You’re all the things I've got to remember,
Lane
27th November 2003 (Thanksgiving)
When Lane opened the door, she wasn’t sure who she was expecting on the other side - more relatives, maybe Rory and Lorelai, just a neighbour perhaps - she certainly hadn’t been prepared for who she found bouncing agitatedly on her doorstep.
“Oh my God, you’re here!” she said too loudly at the sight of Dave, pulling the door almost closed behind her and throwing her arms around his neck. “I can hardly believe you’re here. You were so sure your parents wouldn’t pay for you to come home for the short holiday, especially not with Christmas break so close, and-”
“Lane,” he said firmly, pulling back and looking altogether too serious. “Please, would you read this?”
“Read a letter?” she checked, reaching to take the folded pages from his open hand. “But you’re here...”
“Please?” he urged her, looking oddly desperate.
Lane swallowed hard. She didn’t want to think too hard about what this all meant, she simply didn’t dare to, but she did as he asked, opening up the letter and beginning to read...
Dear Lane,
I thought a lot about what you said, and adding on all your reasons to the list I already had, I realised that staying at UCLA just wasn’t an option anymore. I need to come home. After a long talk, my parents actually agreed with me. Apparently - miracle of miracles - they miss me too. Not so much that they offered to trade a limb to bring me back, but then you are pretty special. Anyway, I want you to know that I’ll be coming home for Thanksgiving, and when I do, it won’t just be for a few days. It’s going to be permanent. I’ll be going to school locally from then on, and we will be able to see each other all the time...

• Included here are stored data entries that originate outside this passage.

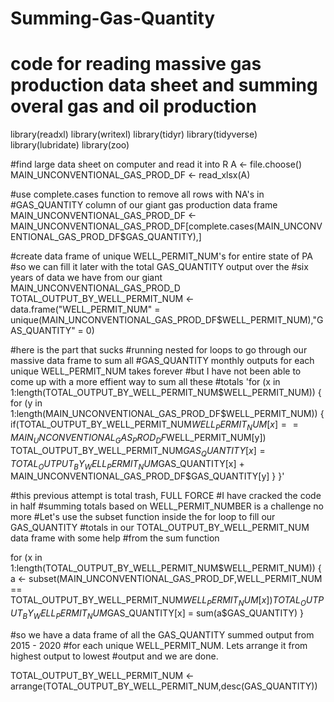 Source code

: # Summing-Gas-Quantity
# code for reading massive gas production data sheet and summing overal gas and oil production
library(readxl)
library(writexl)
library(tidyr)
library(tidyverse)
library(lubridate)
library(zoo)

#find large data sheet on computer and read it into R
A <- file.choose()
MAIN_UNCONVENTIONAL_GAS_PROD_DF <- read_xlsx(A)

#use complete.cases function to remove all rows with NA's in
#GAS_QUANTITY column of our giant gas production data frame
MAIN_UNCONVENTIONAL_GAS_PROD_DF <- MAIN_UNCONVENTIONAL_GAS_PROD_DF[complete.cases(MAIN_UNCONVENTIONAL_GAS_PROD_DF$GAS_QUANTITY),]

#create data frame of unique WELL_PERMIT_NUM's for entire state of PA
#so we can fill it later with the total GAS_QUANTITY output over the 
#six years of data we have from our giant MAIN_UNCONVENTIONAL_GAS_PROD_D
TOTAL_OUTPUT_BY_WELL_PERMIT_NUM <- data.frame("WELL_PERMIT_NUM" = unique(MAIN_UNCONVENTIONAL_GAS_PROD_DF$WELL_PERMIT_NUM),"GAS_QUANTITY" = 0)

#here is the part that sucks
#running nested for loops to go through our massive data frame to sum all
#GAS_QUANTITY monthly outputs for each unique WELL_PERMIT_NUM takes forever
#but I have not been able to come up with a more effient way to sum all these
#totals
'for (x in 1:length(TOTAL_OUTPUT_BY_WELL_PERMIT_NUM$WELL_PERMIT_NUM)) {
  for (y in 1:length(MAIN_UNCONVENTIONAL_GAS_PROD_DF$WELL_PERMIT_NUM)) {
    if(TOTAL_OUTPUT_BY_WELL_PERMIT_NUM$WELL_PERMIT_NUM[x] == MAIN_UNCONVENTIONAL_GAS_PROD_DF$WELL_PERMIT_NUM[y])
      TOTAL_OUTPUT_BY_WELL_PERMIT_NUM$GAS_QUANTITY[x] = 
      TOTAL_OUTPUT_BY_WELL_PERMIT_NUM$GAS_QUANTITY[x] +
      MAIN_UNCONVENTIONAL_GAS_PROD_DF$GAS_QUANTITY[y]
  }
}'

#this previous attempt is total trash, FULL FORCE
#I have cracked the code in half
#summing totals based on WELL_PERMIT_NUMBER is a challenge no more
#Let's use the subset function inside the for loop to fill our GAS_QUANTITY
#totals in our TOTAL_OUTPUT_BY_WELL_PERMIT_NUM data frame with some help
#from the sum function

for (x in 1:length(TOTAL_OUTPUT_BY_WELL_PERMIT_NUM$WELL_PERMIT_NUM)) {
  a <- subset(MAIN_UNCONVENTIONAL_GAS_PROD_DF,WELL_PERMIT_NUM == TOTAL_OUTPUT_BY_WELL_PERMIT_NUM$WELL_PERMIT_NUM[x])
  TOTAL_OUTPUT_BY_WELL_PERMIT_NUM$GAS_QUANTITY[x] = sum(a$GAS_QUANTITY)
}

#so we have a data frame of all the GAS_QUANTITY summed output from 2015 - 2020
#for each unique WELL_PERMIT_NUM.  Lets arrange it from highest output to lowest 
#output and we are done.

TOTAL_OUTPUT_BY_WELL_PERMIT_NUM <- arrange(TOTAL_OUTPUT_BY_WELL_PERMIT_NUM,desc(GAS_QUANTITY))

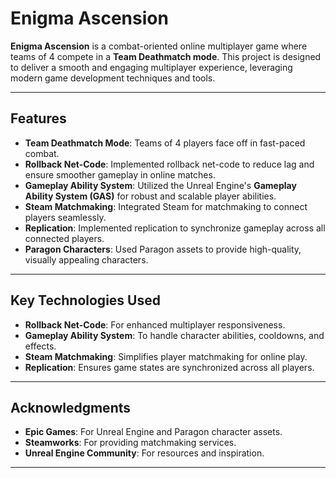 
# Enigma Ascension

**Enigma Ascension** is a combat-oriented online multiplayer game where teams of 4 compete in a **Team Deathmatch mode**. This project is designed to deliver a smooth and engaging multiplayer experience, leveraging modern game development techniques and tools.

---

## Features

- **Team Deathmatch Mode**: Teams of 4 players face off in fast-paced combat.
- **Rollback Net-Code**: Implemented rollback net-code to reduce lag and ensure smoother gameplay in online matches.
- **Gameplay Ability System**: Utilized the Unreal Engine's **Gameplay Ability System (GAS)** for robust and scalable player abilities.
- **Steam Matchmaking**: Integrated Steam for matchmaking to connect players seamlessly.
- **Replication**: Implemented replication to synchronize gameplay across all connected players.
- **Paragon Characters**: Used Paragon assets to provide high-quality, visually appealing characters.

---


## Key Technologies Used

- **Rollback Net-Code**: For enhanced multiplayer responsiveness.
- **Gameplay Ability System**: To handle character abilities, cooldowns, and effects.
- **Steam Matchmaking**: Simplifies player matchmaking for online play.
- **Replication**: Ensures game states are synchronized across all players.

---

## Acknowledgments

- **Epic Games**: For Unreal Engine and Paragon character assets.
- **Steamworks**: For providing matchmaking services.
- **Unreal Engine Community**: For resources and inspiration.

---
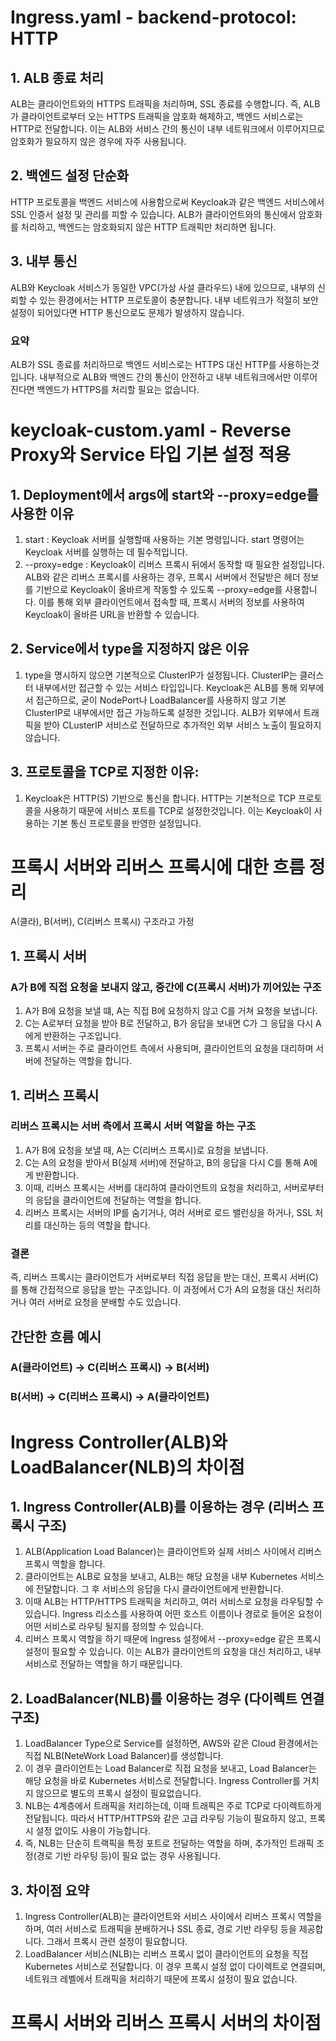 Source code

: # Ingress.yaml - backend-protocol: HTTP
## 1. ALB 종료 처리 
ALB는 클라이언트와의 HTTPS 트래픽을 처리하며, SSL 종료를 수행합니다.
즉, ALB가 클라이언트로부터 오는 HTTPS 트래픽을 암호화 해제하고, 백엔드 서비스로는 HTTP로 전달합니다.
이는 ALB와 서비스 간의 통신이 내부 네트워크에서 이루어지므로 암호화가 필요하지 않은 경우에 자주 사용됩니다.

## 2. 백엔드 설정 단순화
HTTP 프로토콜을 백엔드 서비스에 사용함으로써 Keycloak과 같은 백엔드 서비스에서 SSL 인증서 설정 및 관리를 피할 수 있습니다.
ALB가 클라이언트와의 통신에서 암호화를 처리하고, 백엔드는 암호화되지 않은 HTTP 트래픽만 처리하면 됩니다.

## 3. 내부 통신
ALB와 Keycloak 서비스가 동일한 VPC(가상 사설 클라우드) 내에 있으므로, 
내부의 신뢰할 수 있는 환경에서는 HTTP 프로토콜이 충분합니다.
내부 네트워크가 적절히 보안 설정이 되어있다면 HTTP 통신으로도 문제가 발생하지 않습니다.

### 요약
ALB가 SSL 종료를 처리하므로 백엔드 서비스로는 HTTPS 대신 HTTP를 사용하는것입니다.
내부적으로 ALB와 백엔드 간의 통신이 안전하고 내부 네트워크에서만 이루어진다면 백엔드가 HTTPS를 처리할 필요는 없습니다.

# keycloak-custom.yaml - Reverse Proxy와 Service 타입 기본 설정 적용
## 1. Deployment에서 args에 start와 --proxy=edge를 사용한 이유
1. start : 
    Keycloak 서버를 실행할때 사용하는 기본 명령입니다.
    start 명령어는 Keycloak 서버를 실행하는 데 필수적입니다.
2. --proxy=edge : 
    Keycloak이 리버스 프록시 뒤에서 동작할 때 필요한 설정입니다.
    ALB와 같은 리버스 프록시를 사용하는 경우, 
    프록시 서버에서 전달받은 헤더 정보를 기반으로 Keycloak이 올바르게 작동할 수 있도록 --proxy=edge를 사용합니다. 
    이를 통해 외부 클라이언트에서 접속할 때, 프록시 서버의 정보를 사용하여 Keycloak이 올바른 URL을 반환할 수 있습니다.

## 2. Service에서 type을 지정하지 않은 이유
1. type을 명시하지 않으면 기본적으로 ClusterIP가 설정됩니다. 
    ClusterIP는 클러스터 내부에서만 접근할 수 있는 서비스 타입입니다.
    Keycloak은 ALB를 통해 외부에서 접근하므로,
    굳이 NodePort나 LoadBalancer를 사용하지 않고 기본 ClusterIP로 내부에서만
    접근 가능하도록 설정한 것입니다.
    ALB가 외부에서 트래픽을 받아 CLusterIP 서비스로 전달하므로 추가적인 외부 서비스 노출이 필요하지 않습니다.

## 3. 프로토콜을 TCP로 지정한 이유:
1. Keycloak은 HTTP(S) 기반으로 통신을 합니다.
    HTTP는 기본적으로 TCP 프로토콜을 사용하기 때문에 서비스 포트를 TCP로 설정한것입니다.
    이는 Keycloak이 사용하는 기본 통신 프로토콜을 반영한 설정입니다.


# 프록시 서버와 리버스 프록시에 대한 흐름 정리
A(클라), B(서버), C(리버스 프록시) 구조라고 가정

## 1. 프록시 서버
### A가 B에 직접 요청을 보내지 않고, 중간에 C(프록시 서버)가 끼어있는 구조
1. A가 B에 요청을 보낼 떄, A는 직접 B에 요청하지 않고 C를 거쳐 요청을 보냅니다.
2. C는 A로부터 요청을 받아 B로 전달하고, B가 응답을 보내면 C가 그 응답을 다시 A에게 반환하는 구조입니다.
3. 프록시 서버는 주로 클라이언트 측에서 사용되며, 클라이언트의 요청을 대리하며 서버에 전달하는 역할을 합니다.

## 1. 리버스 프록시
### 리버스 프록시는 서버 측에서 프록시 서버 역할을 하는 구조
1. A가 B에 요청을 보낼 때, A는 C(리버스 프록시)로 요청을 보냅니다.
2. C는 A의 요청을 받아서 B(실제 서버)에 전달하고, B의 응답을 다시 C를 통해 A에게 반환합니다.
3. 이때, 리버스 프록시는 서버를 대리하여 클라이언트의 요청을 처리하고, 서버로부터의 응답을 클라이언트에 전달하는 역할을 합니다.
4. 리버스 프록시는 서버의 IP를 숨기거나, 여러 서버로 로드 밸런싱을 하거나, SSL 처리를 대신하는 등의 역할을 합니다.

### 결론
즉, 리버스 프록시는 클라이언트가 서버로부터 직접 응답을 받는 대신, 프록시 서버(C)를 통해 간접적으로 응답을 받는 구조입니다. 이 과정에서 C가 A의 요청을 대신 처리하거나 여러 서버로 요청을 분배할 수도 있습니다.

## 간단한 흐름 예시
### A(클라이언트) → C(리버스 프록시) → B(서버)
### B(서버) → C(리버스 프록시) → A(클라이언트)

# Ingress Controller(ALB)와 LoadBalancer(NLB)의 차이점

## 1. Ingress Controller(ALB)를 이용하는 경우 (리버스 프록시 구조)

1. ALB(Application Load Balancer)는 클라이언트와 실제 서비스 사이에서 리버스 프록시 역할을 합니다.
2. 클라이언트는 ALB로 요청을 보내고, ALB는 해당 요청을 내부 Kubernetes 서비스에 전달합니다.
그 후 서비스의 응답을 다시 클라이언트에게 반환합니다.
3. 이때 ALB는 HTTP/HTTPS 트래픽을 처리하고, 여러 서비스로 요청을 라우팅할 수 있습니다.
    Ingress 리소스를 사용하여 어떤 호스트 이름이나 경로로 들어온 요청이 어떤 서비스로 라우팅 될지를 정의할 수 있습니다.
4. 리버스 프록시 역할을 하기 때문에 Ingress 설정에서 --proxy=edge 같은 프록시 설정이 필요할 수 있습니다.
    이는 ALB가 클라이언트의 요청을 대신 처리하고, 내부 서비스로 전달하는 역할을 하기 때문입니다.

## 2. LoadBalancer(NLB)를 이용하는 경우 (다이렉트 연결 구조)
1. LoadBalancer Type으로 Service를 설정하면, AWS와 같은 Cloud 환경에서는 직접 NLB(NeteWork Load Balancer)를 생성합니다.
2. 이 경우 클라이언트는 Load Balancer로 직접 요청을 보내고, Load Balancer는 해당 요청을 바로 Kubernetes 서비스로 전달합니다.
    Ingress Controller를 거치지 않으므로 별도의 프록시 설정이 필요없습니다.
3. NLB는 4계층에서 트래픽을 처리하는데, 이때 트래픽은 주로 TCP로 다이렉트하게 전달됩니다.
    따라서 HTTP/HTTPS와 같은 고급 라우팅 기능이 필요하지 않고, 프록시 설정 없이도 사용이 가능합니다.
4. 즉, NLB는 단순히 트랙픽을 특정 포트로 전달하는 역할을 하며, 추가적인 트래픽 조정(경로 기반 라우팅 등)이 필요 없는 경우 사용됩니다.

## 3. 차이점 요약
1. Ingress Controller(ALB)는 클라이언트와 서비스 사이에서 리버스 프록시 역할을 하며, 여러 서비스로 트래픽을 분배하거나 SSL 종료, 경로 기반 라우팅 등을 제공합니다. 그래서 프록시 관련 설정이 필요합니다.
2. LoadBalancer 서비스(NLB)는 리버스 프록시 없이 클라이언트의 요청을 직접 Kubernetes 서비스로 전달합니다.
    이 경우 프록시 설정 없이 다이렉트로 연결되며, 네트워크 레벨에서 트래픽을 처리하기 때문에 프록시 설정이 필요 없습니다.

# 프록시 서버와 리버스 프록시 서버의 차이점
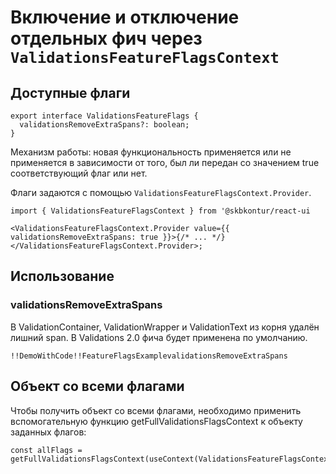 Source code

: # Включение и отключение отдельных фич через `ValidationsFeatureFlagsContext`

## Доступные флаги

    export interface ValidationsFeatureFlags {
      validationsRemoveExtraSpans?: boolean;
    }

Механизм работы: новая функциональность применяется или не применяется в зависимости от того, был ли передан со значением true соответствующий флаг или нет.

Флаги задаются с помощью `ValidationsFeatureFlagsContext.Provider`.

    import { ValidationsFeatureFlagsContext } from '@skbkontur/react-ui

    <ValidationsFeatureFlagsContext.Provider value={{ validationsRemoveExtraSpans: true }}>{/* ... */}</ValidationsFeatureFlagsContext.Provider>;

## Использование

### validationsRemoveExtraSpans

В ValidationContainer, ValidationWrapper и ValidationText из корня удалён лишний span.
В Validations 2.0 фича будет применена по умолчанию.

    !!DemoWithCode!!FeatureFlagsExamplevalidationsRemoveExtraSpans

## Объект со всеми флагами

Чтобы получить объект со всеми флагами, необходимо применить вспомогательную функцию getFullValidationsFlagsContext к объекту заданных флагов:

    const allFlags = getFullValidationsFlagsContext(useContext(ValidationsFeatureFlagsContext));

“Oh my God! Oh my God!” Lane gasped, throwing herself back into her boyfriend’s arms, hoping he wouldn’t mind so much that she hadn’t actually finished the whole letter.
She would read it later, of course, she would, but for now she just had to be holding him, as tears built up in her eyes and spilled over her lashes. She had no words, not one she could possibly say as she held him tight and revelled in the feeling of his arms around her too.
“By the time I wrote the letter, it kind of didn’t seem worth putting it in the mail, when there was a good chance I would be here before it made the trip,” he told her softly in her ear. “I’m guessing this reaction means you’re happy, right?”
“Happy?” she echoed, pulling away to look him in the eye, as well as swipe at her cheeks. “Dave, I’m... I don’t even have words for what I am right now, but the basis of it definitely starts in happy. So happy!”
She watched him grin, then quickly glance by her through the crack in the door. Before she could ask what was going on, he pulled her close again and kissed her the way she had been dreaming about since the day he left. It was incredible.
“Happy Thanksgiving, Lane,” he said when they parted.
“Happy Thanksgiving, Dave,” she replied breathlessly. “I love you so much, you know that right?”
“I know, and I love you too,” he promised, before kissing her one more time.